ENTRE TRADITION ET MODERNISME
Sans se douter de la difficulté qui l’attend, Simon Pick élabore alors un document détaillant chaque pan du futur jeu. Dans le premier film, Die Hard (Piège de Cristal chez nous), John McClane se retrouve au cœur d’une prise d’otages au Nakatomi Plazza. Il pense alors à un titre de sa jeunesse : Robotron : 2084 !
J'ai toujours aimé Robotron. La dynamique de Die Hard - un homme coincé dans un bâtiment et combattant de nombreux ennemis - semblait être une bonne occasion de créer une version de ce jeu. Greg Modern, qui était nouveau dans le secteur, était le principal codeur de ce projet sous ma direction. Il utilisait le moteur de jeu que j'avais conçu, le même que celui utilisé par Alien Trilogy.
Die Harder, 58 minutes pour vivre en VF, repose quant à lui sur un jeu de tir qui s’apprête à faire fureur dans les salles d’arcade : Virtua Cop de SEGA !
J'ai joué à Virtua Cop lors d'un salon professionnel et j'ai trouvé ça complètement génial. Quand j'ai réalisé que nous pouvions faire en sorte que cela fonctionne pour Die Harder, j'ai sauté sur l'occasion.
Pour terminer, Die Hard with a Vengeance, que l’on connaît sous le nom Une Journée en Enfer, prend les contours d’un jeu de course.
Le premier prototype du troisième jeu a été réalisé de manière très traditionnelle. Ridge Racer était le premier jeu de conduite sur Playstation et il n'était pas encore sorti. Nous avions vu les premières démos et nous avions été très impressionnés par son aspect. Il était tout naturel pour nous d'élaborer un jeu de conduite de la même manière - nous avons demandé aux modélistes de créer un environnement dans lequel les joueurs pourraient faire la course.
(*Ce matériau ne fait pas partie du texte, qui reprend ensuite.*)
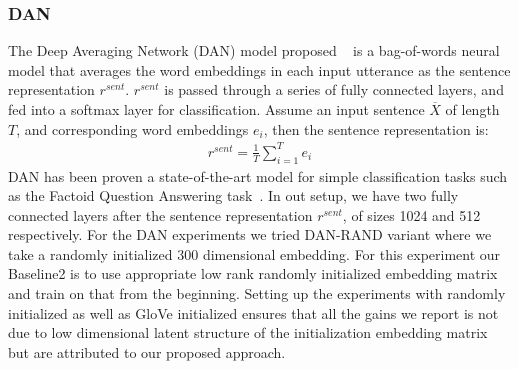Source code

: \subsubsection{DAN}
The Deep Averaging Network (DAN) model proposed ~\cite{iyyer2015deep} is a bag-of-words neural model that averages the word embeddings in each input utterance as the sentence representation $r^{sent}$. $r^{sent}$ is passed through a series of fully connected layers, and fed into a softmax layer for classification. Assume an input sentence  $\overline{X}$ of length $T$, and corresponding word embeddings $e_i$, then the sentence representation is:  
\begin{gather}
r^{sent} = \frac{1}{T} \sum_{i=1}^T { e_i }
\end{gather}
DAN has been proven a state-of-the-art model for simple classification tasks such as the Factoid Question Answering task~\cite{iyyer2015deep}. In out setup, we have two fully connected layers after the sentence representation $r^{sent}$, of sizes 1024 and 512 respectively. For the DAN experiments we tried DAN-RAND \cite{iyyer2015deep} variant where we take a randomly initialized 300 dimensional embedding. For this experiment our Baseline2 is to use appropriate low rank randomly initialized embedding matrix and train on that from the beginning. Setting up the experiments with randomly initialized as well as GloVe initialized ensures that all the gains we report is not due to low dimensional latent structure of the initialization embedding matrix but are attributed to our proposed approach.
Au début, nous pensions encore que cette section consisterait en un seul parcours à travers la ville.
C’est avec ces trois idées en tête que le projet débute. Seul maître à bord, Simon Pick prend en charge les divers recrutements et fait appel à d’anciens collaborateurs. Parmi ceux-ci se trouve Dennis Gustafsson, un artiste ayant travaillé sur la conversion Mega Drive de The Lawnmower Man et à l’origine de Troddlers, un jeu d'action/stratégie super mignon. Ce dernier est accompagné de John Croudy et Ronald Pieket Weeserik (ce dernier prend en charge la conversion Saturn du jeu), deux spécialistes de l’Atari ST et de l’Amiga, ainsi que Greg Modern, un nouvel entrant dans l’industrie du jeu vidéo.
DIE HARD ? UN PIÈGE DE CRISTAL
Sous la supervision de Simon Pick, qui a une vue globale de l’ensemble du jeu, Greg Modern est associé à Dennis Gustafsson pour réaliser la première section de Die Hard Trilogy. La seule directive de Simon consiste à dire : « Je pense qu’on devrait faire une sorte de Robotron. » L’idée est alors de moderniser la formule du titre de 1982 en plaçant le joueur au cœur d’un shoot en vue à la troisième personne. Pas si simple. Bien que puissante sur le papier, la PlayStation se met à ramer violemment dès que l’écran affiche une vingtaine de personnages. Après une discussion avec Greg Michael, qui a choisi d’utiliser des modèles 2D pour Alien Trilogy, Simon Pick décide d’en faire de même. Ce qui va conduire à l’une des « private jokes » du staff : les hommes « boulettes de viande » ! Ces « saucisses » ambulantes et aux poses parfois improbables seront affublées du visage de chaque membre de l’équipe pour apporter de la crédibilité.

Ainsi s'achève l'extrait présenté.